# TASK STATEMENT
Copy out each line of the listing below where the string "true" appears.
* * * * *
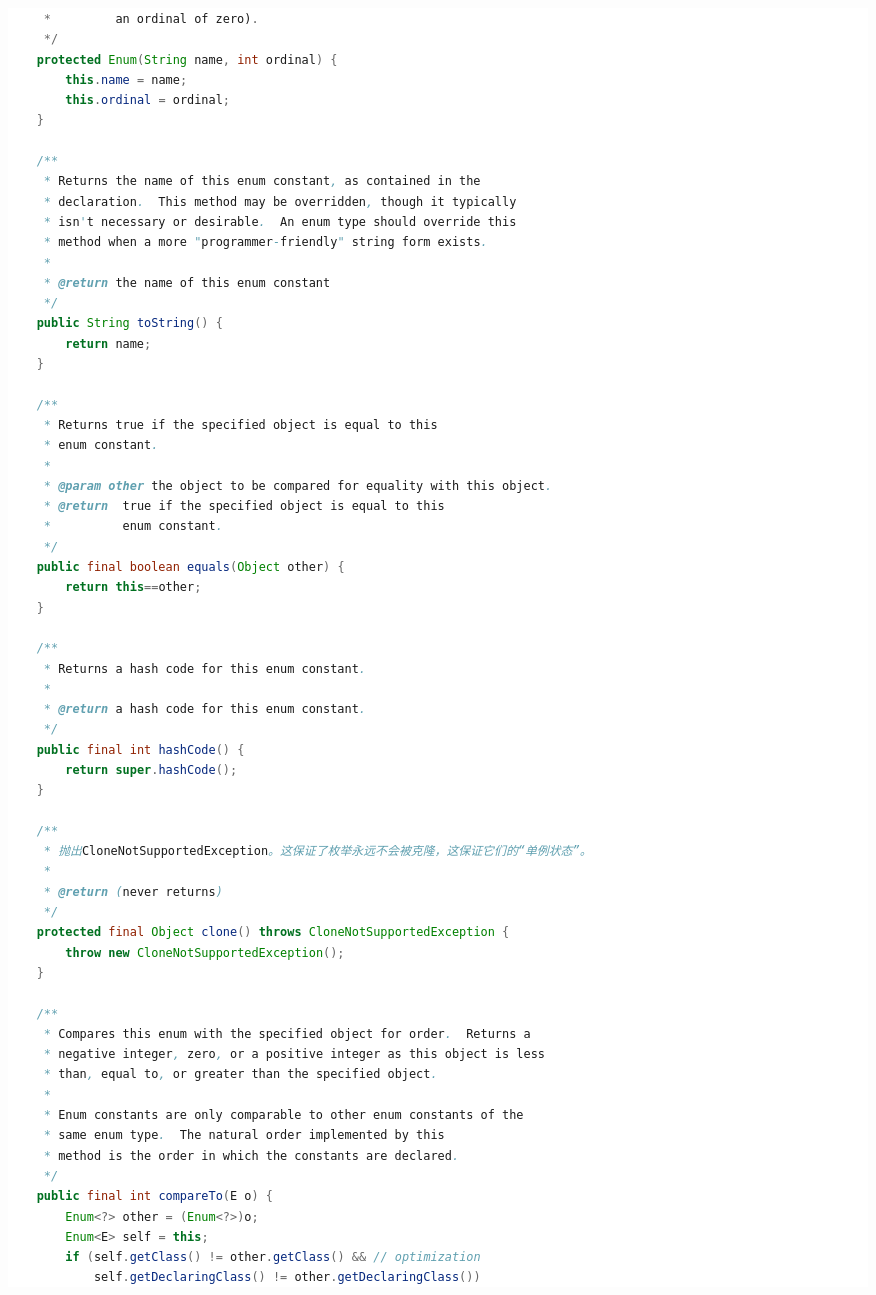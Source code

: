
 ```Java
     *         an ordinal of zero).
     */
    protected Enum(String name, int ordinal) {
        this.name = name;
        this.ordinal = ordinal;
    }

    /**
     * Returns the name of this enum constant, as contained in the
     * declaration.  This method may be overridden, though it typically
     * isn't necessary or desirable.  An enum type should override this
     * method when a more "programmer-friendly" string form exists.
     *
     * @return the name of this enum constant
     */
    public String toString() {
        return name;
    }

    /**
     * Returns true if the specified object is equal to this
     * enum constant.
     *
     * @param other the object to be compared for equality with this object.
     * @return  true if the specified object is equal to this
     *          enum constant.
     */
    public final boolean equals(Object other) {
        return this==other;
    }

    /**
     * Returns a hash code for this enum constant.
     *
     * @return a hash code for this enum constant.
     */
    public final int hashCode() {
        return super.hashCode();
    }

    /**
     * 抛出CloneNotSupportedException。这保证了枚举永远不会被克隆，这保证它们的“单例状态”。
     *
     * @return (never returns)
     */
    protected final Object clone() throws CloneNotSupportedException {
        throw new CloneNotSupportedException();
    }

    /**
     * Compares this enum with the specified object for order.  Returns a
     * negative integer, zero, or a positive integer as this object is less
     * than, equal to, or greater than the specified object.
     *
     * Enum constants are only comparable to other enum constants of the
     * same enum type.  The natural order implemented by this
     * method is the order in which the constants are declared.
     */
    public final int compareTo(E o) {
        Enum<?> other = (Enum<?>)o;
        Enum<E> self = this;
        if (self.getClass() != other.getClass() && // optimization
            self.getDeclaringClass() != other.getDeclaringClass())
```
* * * * *
# ANSWER TO THE EXERCISE
     * Returns true if the specified object is equal to this
     * @return  true if the specified object is equal to this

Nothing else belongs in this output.